* **Task inputs**

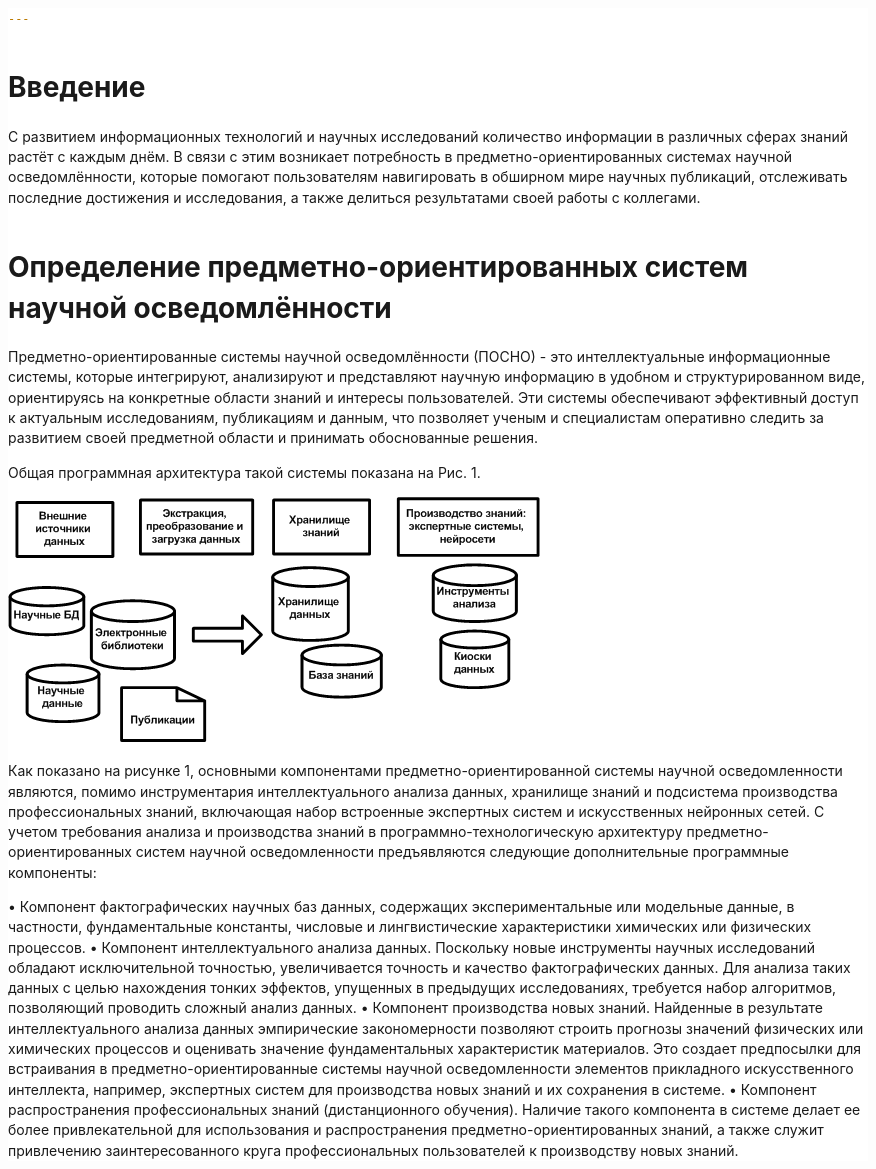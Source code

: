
 ```yaml
---
```


# Введение

С развитием информационных технологий и научных исследований количество информации в различных сферах знаний растёт с каждым днём. В связи с этим возникает потребность в предметно-ориентированных системах научной осведомлённости, которые помогают пользователям навигировать в обширном мире научных публикаций, отслеживать последние достижения и исследования, а также делиться результатами своей работы с коллегами.

# Определение предметно-ориентированных систем научной осведомлённости

Предметно-ориентированные системы научной осведомлённости (ПОСНО) - это интеллектуальные информационные системы, которые интегрируют, анализируют и представляют научную информацию в удобном и структурированном виде, ориентируясь на конкретные области знаний и интересы пользователей. Эти системы обеспечивают эффективный доступ к актуальным исследованиям, публикациям и данным, что позволяет ученым и специалистам оперативно следить за развитием своей предметной области и принимать обоснованные решения.

Общая программная архитектура такой системы показана на Рис. 1.

![Общая программная архитектура предметно-ориентированных систем научной осведомленности.](./image/1.png)

Как показано на рисунке 1, основными компонентами предметно-ориентированной системы научной осведомленности являются, помимо инструментария интеллектуального анализа данных, хранилище знаний и подсистема производства профессиональных знаний, включающая набор встроенные экспертных систем и искусственных нейронных сетей.
С учетом требования анализа и производства знаний в программно-технологическую архитектуру предметно-ориентированных систем научной осведомленности предъявляются следующие дополнительные программные компоненты:

• Компонент фактографических научных баз данных, содержащих экспериментальные или модельные данные, в частности, фундаментальные константы, числовые и лингвистические характеристики химических или физических процессов.
• Компонент интеллектуального анализа данных. Поскольку новые инструменты научных исследований обладают исключительной точностью, увеличивается точность и качество фактографических данных. Для анализа таких данных с целью нахождения тонких эффектов, упущенных в предыдущих исследованиях, требуется набор алгоритмов, позволяющий проводить сложный анализ данных.
• Компонент производства новых знаний. Найденные в результате интеллектуального анализа данных эмпирические закономерности позволяют строить прогнозы значений физических или химических процессов и оценивать значение фундаментальных характеристик материалов. Это создает предпосылки для встраивания в предметно-ориентированные системы научной осведомленности элементов прикладного искусственного интеллекта, например, экспертных систем для производства новых знаний и их сохранения в системе.
• Компонент распространения профессиональных знаний (дистанционного обучения). Наличие такого компонента в системе делает ее более привлекательной для использования и распространения предметно-ориентированных знаний, а также служит привлечению заинтересованного круга профессиональных пользователей к производству новых знаний.

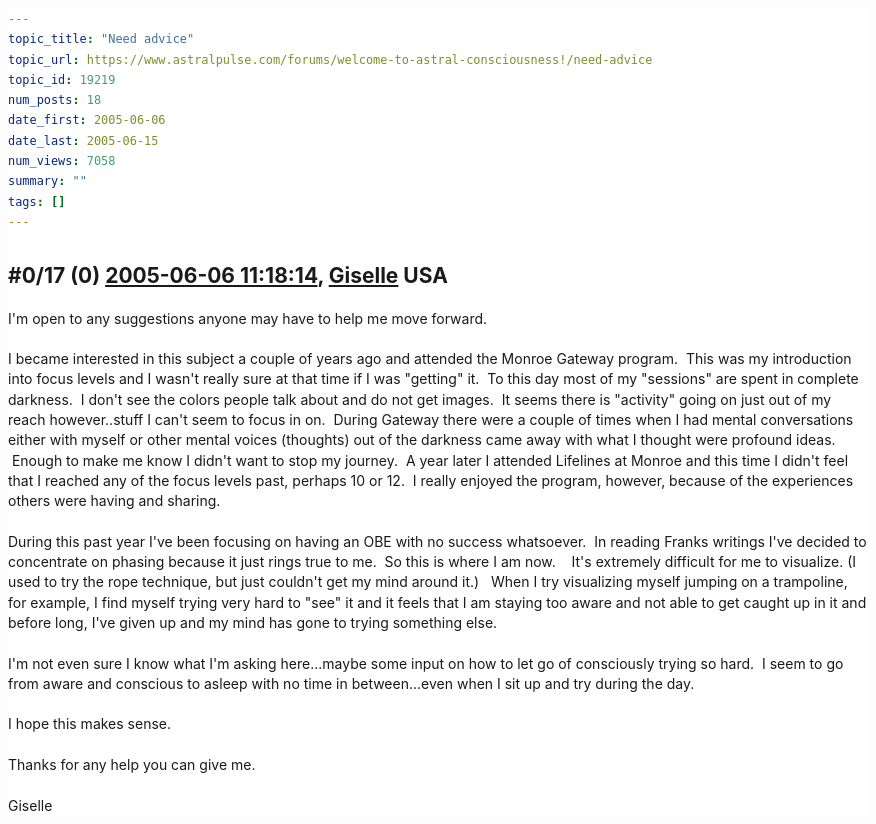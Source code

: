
 ```yaml
---
topic_title: "Need advice"
topic_url: https://www.astralpulse.com/forums/welcome-to-astral-consciousness!/need-advice
topic_id: 19219
num_posts: 18
date_first: 2005-06-06
date_last: 2005-06-15
num_views: 7058
summary: ""
tags: []
---
```


## \#0/17 (0) [2005-06-06 11:18:14](https://www.astralpulse.com/forums/index.php?msg=165561), [Giselle](https://www.astralpulse.com/forums/profile/?u=5675) USA ##
<section>
I'm open to any suggestions anyone may have to help me move forward.
<br>
<br>
I became interested in this subject a couple of years ago and attended the Monroe Gateway program.  This was my introduction into focus levels and I wasn't really sure at that time if I was "getting" it.  To this day most of my "sessions" are spent in complete darkness.  I don't see the colors people talk about and do not get images.  It seems there is "activity" going on just out of my reach however..stuff I can't seem to focus in on.  During Gateway there were a couple of times when I had mental conversations either with myself or other mental voices (thoughts) out of the darkness came away with what I thought were profound ideas.  Enough to make me know I didn't want to stop my journey.  A year later I attended Lifelines at Monroe and this time I didn't feel that I reached any of the focus levels past, perhaps 10 or 12.  I really enjoyed the program, however, because of the experiences others were having and sharing.
<br>
<br>
During this past year I've been focusing on having an OBE with no success whatsoever.  In reading Franks writings I've decided to concentrate on phasing because it just rings true to me.  So this is where I am now.    It's extremely difficult for me to visualize. (I used to try the rope technique, but just couldn't get my mind around it.)   When I try visualizing myself jumping on a trampoline, for example, I find myself trying very hard to "see" it and it feels that I am staying too aware and not able to get caught up in it and before long, I've given up and my mind has gone to trying something else.
<br>
<br>
I'm not even sure I know what I'm asking here...maybe some input on how to let go of consciously trying so hard.  I seem to go from aware and conscious to asleep with no time in between...even when I sit up and try during the day.
<br>
<br>
I hope this makes sense.
<br>
<br>
Thanks for any help you can give me.
<br>
<br>
Giselle
</section>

* **What the exercise asks**
Print, word for word, every entry shown above; the pictures stay out.

* **Problem solution**
Source code

:
 ```yaml
---
```


# Введение

С развитием информационных технологий и научных исследований количество информации в различных сферах знаний растёт с каждым днём. В связи с этим возникает потребность в предметно-ориентированных системах научной осведомлённости, которые помогают пользователям навигировать в обширном мире научных публикаций, отслеживать последние достижения и исследования, а также делиться результатами своей работы с коллегами.

# Определение предметно-ориентированных систем научной осведомлённости

Предметно-ориентированные системы научной осведомлённости (ПОСНО) - это интеллектуальные информационные системы, которые интегрируют, анализируют и представляют научную информацию в удобном и структурированном виде, ориентируясь на конкретные области знаний и интересы пользователей. Эти системы обеспечивают эффективный доступ к актуальным исследованиям, публикациям и данным, что позволяет ученым и специалистам оперативно следить за развитием своей предметной области и принимать обоснованные решения.

Общая программная архитектура такой системы показана на Рис. 1.

![Общая программная архитектура предметно-ориентированных систем научной осведомленности.](./image/1.png)

Как показано на рисунке 1, основными компонентами предметно-ориентированной системы научной осведомленности являются, помимо инструментария интеллектуального анализа данных, хранилище знаний и подсистема производства профессиональных знаний, включающая набор встроенные экспертных систем и искусственных нейронных сетей.
С учетом требования анализа и производства знаний в программно-технологическую архитектуру предметно-ориентированных систем научной осведомленности предъявляются следующие дополнительные программные компоненты:

• Компонент фактографических научных баз данных, содержащих экспериментальные или модельные данные, в частности, фундаментальные константы, числовые и лингвистические характеристики химических или физических процессов.
• Компонент интеллектуального анализа данных. Поскольку новые инструменты научных исследований обладают исключительной точностью, увеличивается точность и качество фактографических данных. Для анализа таких данных с целью нахождения тонких эффектов, упущенных в предыдущих исследованиях, требуется набор алгоритмов, позволяющий проводить сложный анализ данных.
• Компонент производства новых знаний. Найденные в результате интеллектуального анализа данных эмпирические закономерности позволяют строить прогнозы значений физических или химических процессов и оценивать значение фундаментальных характеристик материалов. Это создает предпосылки для встраивания в предметно-ориентированные системы научной осведомленности элементов прикладного искусственного интеллекта, например, экспертных систем для производства новых знаний и их сохранения в системе.
• Компонент распространения профессиональных знаний (дистанционного обучения). Наличие такого компонента в системе делает ее более привлекательной для использования и распространения предметно-ориентированных знаний, а также служит привлечению заинтересованного круга профессиональных пользователей к производству новых знаний.

Source code

:
 ```yaml
---
topic_title: "Need advice"
topic_url: https://www.astralpulse.com/forums/welcome-to-astral-consciousness!/need-advice
topic_id: 19219
num_posts: 18
date_first: 2005-06-06
date_last: 2005-06-15
num_views: 7058
summary: ""
tags: []
---
```


## \#0/17 (0) [2005-06-06 11:18:14](https://www.astralpulse.com/forums/index.php?msg=165561), [Giselle](https://www.astralpulse.com/forums/profile/?u=5675) USA ##
<section>
I'm open to any suggestions anyone may have to help me move forward.
<br>
<br>
I became interested in this subject a couple of years ago and attended the Monroe Gateway program.  This was my introduction into focus levels and I wasn't really sure at that time if I was "getting" it.  To this day most of my "sessions" are spent in complete darkness.  I don't see the colors people talk about and do not get images.  It seems there is "activity" going on just out of my reach however..stuff I can't seem to focus in on.  During Gateway there were a couple of times when I had mental conversations either with myself or other mental voices (thoughts) out of the darkness came away with what I thought were profound ideas.  Enough to make me know I didn't want to stop my journey.  A year later I attended Lifelines at Monroe and this time I didn't feel that I reached any of the focus levels past, perhaps 10 or 12.  I really enjoyed the program, however, because of the experiences others were having and sharing.
<br>
<br>
During this past year I've been focusing on having an OBE with no success whatsoever.  In reading Franks writings I've decided to concentrate on phasing because it just rings true to me.  So this is where I am now.    It's extremely difficult for me to visualize. (I used to try the rope technique, but just couldn't get my mind around it.)   When I try visualizing myself jumping on a trampoline, for example, I find myself trying very hard to "see" it and it feels that I am staying too aware and not able to get caught up in it and before long, I've given up and my mind has gone to trying something else.
<br>
<br>
I'm not even sure I know what I'm asking here...maybe some input on how to let go of consciously trying so hard.  I seem to go from aware and conscious to asleep with no time in between...even when I sit up and try during the day.
<br>
<br>
I hope this makes sense.
<br>
<br>
Thanks for any help you can give me.
<br>
<br>
Giselle
</section>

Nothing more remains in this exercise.